▶ WHAT THIS TASK INVOLVES:
Only certain lines below are wanted: those starting at the line containing "That's where." and ending at the line containing "Actually, in my", both included, each retyped exactly.

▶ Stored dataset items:
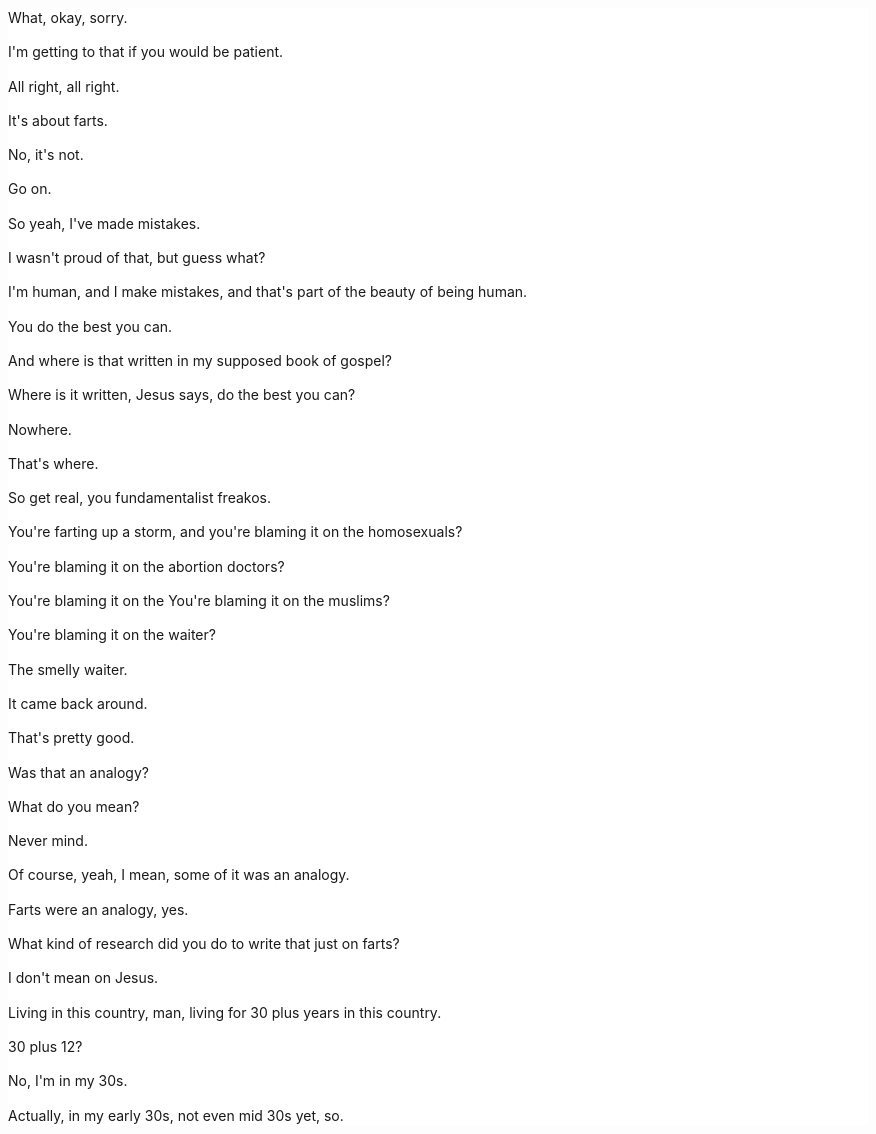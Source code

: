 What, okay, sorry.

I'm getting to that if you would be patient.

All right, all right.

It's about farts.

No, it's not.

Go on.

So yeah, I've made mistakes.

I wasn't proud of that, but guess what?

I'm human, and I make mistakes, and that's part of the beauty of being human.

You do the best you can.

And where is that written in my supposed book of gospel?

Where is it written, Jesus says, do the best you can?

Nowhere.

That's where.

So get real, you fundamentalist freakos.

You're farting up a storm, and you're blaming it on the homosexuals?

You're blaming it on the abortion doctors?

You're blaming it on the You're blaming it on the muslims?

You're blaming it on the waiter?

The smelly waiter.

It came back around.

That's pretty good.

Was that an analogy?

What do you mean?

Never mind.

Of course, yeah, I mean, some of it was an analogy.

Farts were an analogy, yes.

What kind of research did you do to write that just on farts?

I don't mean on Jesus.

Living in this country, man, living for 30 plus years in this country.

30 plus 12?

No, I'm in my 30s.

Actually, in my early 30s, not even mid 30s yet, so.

---

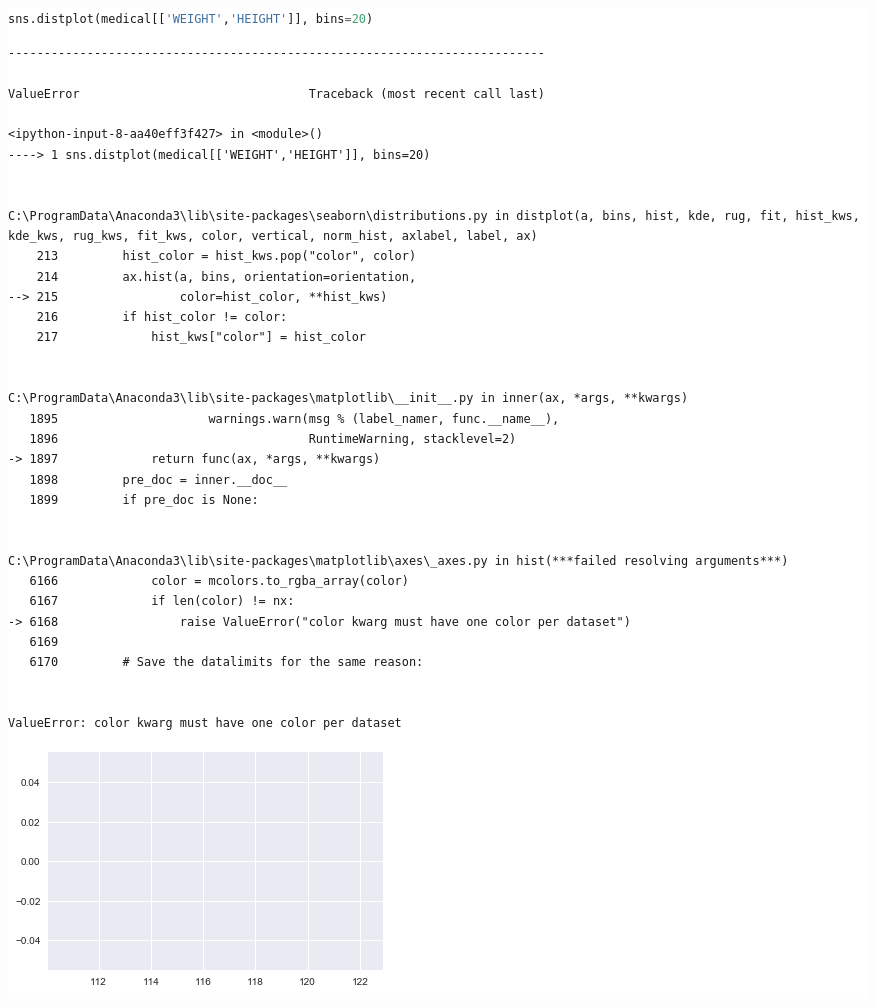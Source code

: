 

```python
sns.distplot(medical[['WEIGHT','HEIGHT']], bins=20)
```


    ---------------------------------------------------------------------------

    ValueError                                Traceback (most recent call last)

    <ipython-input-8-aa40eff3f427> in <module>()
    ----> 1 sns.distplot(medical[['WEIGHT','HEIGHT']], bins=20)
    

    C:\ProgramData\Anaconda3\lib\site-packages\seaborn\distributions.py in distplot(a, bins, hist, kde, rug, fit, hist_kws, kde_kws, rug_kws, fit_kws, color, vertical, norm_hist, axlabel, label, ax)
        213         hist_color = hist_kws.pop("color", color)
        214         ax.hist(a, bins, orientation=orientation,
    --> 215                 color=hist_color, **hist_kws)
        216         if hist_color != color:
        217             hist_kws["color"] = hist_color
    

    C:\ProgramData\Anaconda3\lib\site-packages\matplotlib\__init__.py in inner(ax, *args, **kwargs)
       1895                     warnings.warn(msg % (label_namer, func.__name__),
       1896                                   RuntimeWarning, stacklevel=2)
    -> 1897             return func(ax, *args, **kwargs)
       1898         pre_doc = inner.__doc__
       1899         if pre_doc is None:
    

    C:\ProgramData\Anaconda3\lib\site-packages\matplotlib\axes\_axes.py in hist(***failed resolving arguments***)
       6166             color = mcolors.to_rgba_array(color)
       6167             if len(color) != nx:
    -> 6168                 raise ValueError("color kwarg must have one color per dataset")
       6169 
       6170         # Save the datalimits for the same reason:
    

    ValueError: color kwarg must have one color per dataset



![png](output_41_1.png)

▶ YOUR SOLUTION:
That's where.

So get real, you fundamentalist freakos.

You're farting up a storm, and you're blaming it on the homosexuals?

You're blaming it on the abortion doctors?

You're blaming it on the You're blaming it on the muslims?

You're blaming it on the waiter?

The smelly waiter.

It came back around.

That's pretty good.

Was that an analogy?

What do you mean?

Never mind.

Of course, yeah, I mean, some of it was an analogy.

Farts were an analogy, yes.

What kind of research did you do to write that just on farts?

I don't mean on Jesus.

Living in this country, man, living for 30 plus years in this country.

30 plus 12?

No, I'm in my 30s.

Actually, in my early 30s, not even mid 30s yet, so.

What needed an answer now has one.